Photo: Pixel Addict, Flickr Creative Commons
Pandora has been on a roll this morning, pumping out a string of songs that are either just really fucking awesome or just happen to be right for the moment. I'm sitting here in the dark for some reason. Well, it's not entirely dark. The emergency light over the door never turns off and my computer monitor illuminates my knuckles nicely. I forgot to flip the switch when I came in the room for some reason and when I realized it a few minutes later, it felt kind of nice, so I didn't bother to get out of my chair and walk back over to the switch.Maybe Pandora noticed my mood and decided to be extra sweet to me today. She's rolled out old favorites of mine like Johnny Cash and Nick Drake, kept the mood mellow with The Shins and "Let it Be" by the Beatles, pointed out that I should have listened better when Ryan used to push the Red House Painters so much. She even threw in a little Presidents of the United States of America for levity. Gang Starr may seem like they just don't fit in with their Hip Hop beats, but at least they have the decency to to be a little weird.
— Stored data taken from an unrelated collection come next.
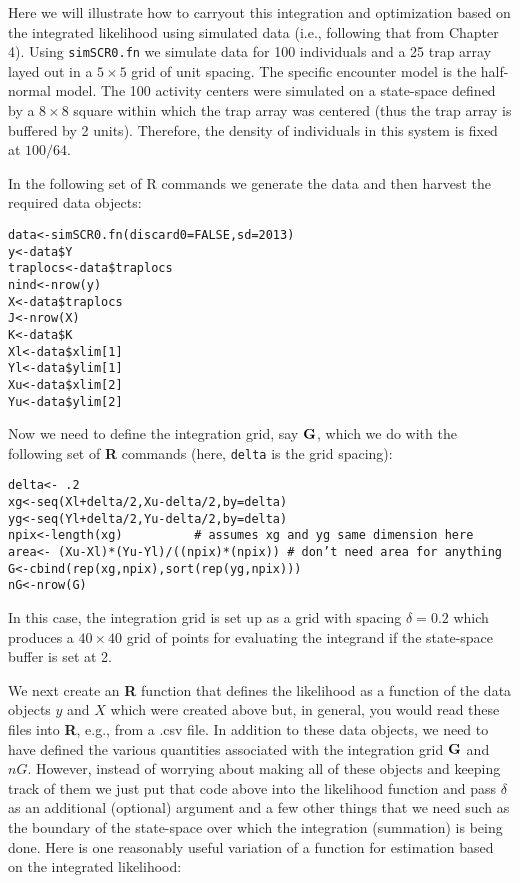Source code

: Here we will illustrate how to carryout this integration and
optimization based on the integrated likelihood using simulated data
 (i.e., following that from Chapter 4). Using \mbox{\tt simSCR0.fn}
 we simulate data for 100 individuals and a 25 trap array
layed out in a $5 \times 5$ grid of unit spacing.  The specific encounter
model is the half-normal model. The 100 activity centers were
simulated on a state-space defined by a $8 \times 8$ square 
within which the
trap array was centered (thus the trap array is buffered by 2
units). Therefore, the density of individuals in this system is fixed
at $100/64$.

In the following set of R commands we generate the data and 
then harvest the required data objects:
\begin{verbatim}
data<-simSCR0.fn(discard0=FALSE,sd=2013)
y<-data$Y
traplocs<-data$traplocs
nind<-nrow(y)
X<-data$traplocs
J<-nrow(X)
K<-data$K
Xl<-data$xlim[1]
Yl<-data$ylim[1]
Xu<-data$xlim[2]
Yu<-data$ylim[2]
\end{verbatim}
Now we need to define the integration grid, say ${\bf G}$, which we do with
the following set of {\bf R} commands (here, \mbox{\tt delta} is the grid spacing):
\begin{verbatim}
delta<- .2
xg<-seq(Xl+delta/2,Xu-delta/2,by=delta) 
yg<-seq(Yl+delta/2,Yu-delta/2,by=delta) 
npix<-length(xg)          # assumes xg and yg same dimension here
area<- (Xu-Xl)*(Yu-Yl)/((npix)*(npix)) # don’t need area for anything
G<-cbind(rep(xg,npix),sort(rep(yg,npix)))
nG<-nrow(G)
\end{verbatim}
In this case, the integration grid is set up as a grid with spacing
$\delta = 0.2$ which produces a $40 \times 40$ grid of points for evaluating the
integrand if the state-space buffer is set at 2.

We next create an {\bf R} function that defines the likelihood as a function
of the data objects $y$ and $X$ which were created above but, in general,
you would read these files into {\bf R}, e.g., from a .csv file.
In addition to these data
objects, we need to have defined the various quantities associated
with the integration grid ${\bf G}$ and $nG$.
However, instead of worrying about making all of these objects and
keeping track of them we just put that code above into the likelihood
function and pass $\delta$ as an additional (optional) argument and a
few other things that we need such as the boundary of the state-space
over which the integration (summation) is being done.
Here is one reasonably useful variation of a function for estimation
based on the integrated likelihood:

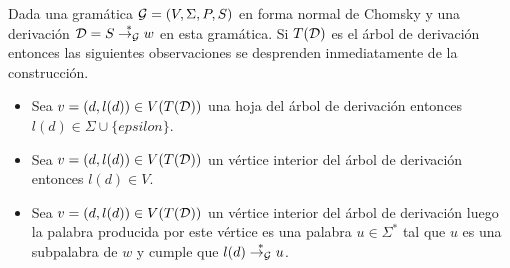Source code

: \documentclass[tesis.tex]{subfiles}
\begin{document}
\begin{leoenv}
\begin{obs}\label{obs:arbol_deri_datos}
	Dada una gramática ${\cal G} = (V, \Sigma, P, S)$ \ic en forma normal de Chomsky y una derivación ${\cal D} = S \overset{*}{\to_{\cal G}} w$ en esta gramática. 
	Si $T({\cal D})$ es el árbol de derivación entonces las siguientes observaciones se desprenden inmediatamente de la construcción.
	\begin{itemize}
		\item Sea $v = (d,l(d)) \in V(T({\cal D}))$ una hoja del árbol de derivación entonces $l(d) \in \Sigma \cup \{ epsilon \}$.
		\item Sea $v = (d,l(d)) \in V(T({\cal D}))$ un vértice interior del árbol de derivación entonces $l(d) \in V$.
		\item Sea $v = (d,l(d)) \in V(T({\cal D}))$ un vértice interior del árbol de derivación luego la palabra producida por este vértice es una palabra $u \in \Sigma^{*}$ tal que $u$ es una subpalabra de $w$ y cumple que $l(d) \overset{*}{\to_{\cal G}} u$. 
	\end{itemize}
\end{obs}




	
	


	

\end{leoenv}
\end{document}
I shouldn't be so happy right now. I'm tired. I've struggled to get out of the bed all week. I'm burned out and need a break from work. My legs hurt. The shin splints returned from too much time spent on the tennis courts filling in for missing players this week. I can't even line up an interview to keep from having to return to a classroom in the fall. But then my moods have never really been based on reality. Seventh grade wasn't really that bad, but if I hadn't been so afraid of failure, I wouldn't be happy today.
3 comments:
I just turned off the light in my office because of your post. It's nicer for it to be a bit dim. Fluoro lights make me nuts.
There was a period of time when I taught back at the alternative school with the crazy principal that I got the chance to leave my class for a period a day because another teacher was coming in to teach health or something. I'd go into the teacher workroom and leave the lights out, but that was mainly that was the most stressful job I'd ever had and it's easier to relax in the dark.
Yesterday's post was written in the dark because of an opposite set of emotions.
Pandora is strangely unpredictable -- sometimes in a good way and sometimes in a bad way. The other day it tried to mix a little heavy metal (Alice in Chains, I think it was) into my Ben Folds station. WTF?